**WORK ORDER**
Check each line of the material below, and copy it if it holds the string "example".

**RECORD EXCERPTS**
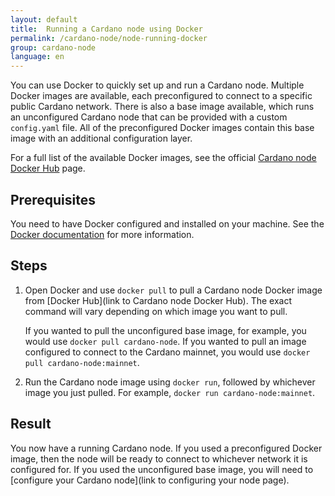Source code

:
 ```yaml
---
layout: default
title:  Running a Cardano node using Docker
permalink: /cardano-node/node-running-docker
group: cardano-node
language: en
---
```

<!--Read if: You want to use Docker to run a Cardano node
Read first: Running a Cardano node
Read next: Configuring a Cardano node using a config.yaml file-->

You can use Docker to quickly set up and run a Cardano node. Multiple Docker images are available, each preconfigured to connect to a specific public Cardano network. There is also a base image available, which runs an unconfigured Cardano node that can be provided with a custom `config.yaml` file. All of the preconfigured Docker images contain this base image with an additional configuration layer.

For a full list of the available Docker images, see the official [Cardano node Docker Hub](link) page. <!-- Do we need to define the PIN format here too?-->

## Prerequisites
You need to have Docker configured and installed on your machine. See the [Docker documentation](https://docs.docker.com/install/) for more information.

## Steps
1. Open Docker and use `docker pull` to pull a Cardano node Docker image from [Docker Hub](link to Cardano node Docker Hub). The exact command will vary depending on which image you want to pull.

   If you wanted to pull the unconfigured base image, for example, you would use `docker pull cardano-node`. If you wanted to pull an image configured to connect to the Cardano mainnet, you would use `docker pull cardano-node:mainnet`.
2. Run the Cardano node image using `docker run`, followed by whichever image you just pulled. For example, `docker run cardano-node:mainnet`.

## Result
You now have a running Cardano node. If you used a preconfigured Docker image, then the node will be ready to connect to whichever network it is configured for. If you used the unconfigured base image, you will need to [configure your Cardano node](link to configuring your node page).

**ANSWER TO THE EXERCISE**
   If you wanted to pull the unconfigured base image, for example, you would use `docker pull cardano-node`. If you wanted to pull an image configured to connect to the Cardano mainnet, you would use `docker pull cardano-node:mainnet`.
2. Run the Cardano node image using `docker run`, followed by whichever image you just pulled. For example, `docker run cardano-node:mainnet`.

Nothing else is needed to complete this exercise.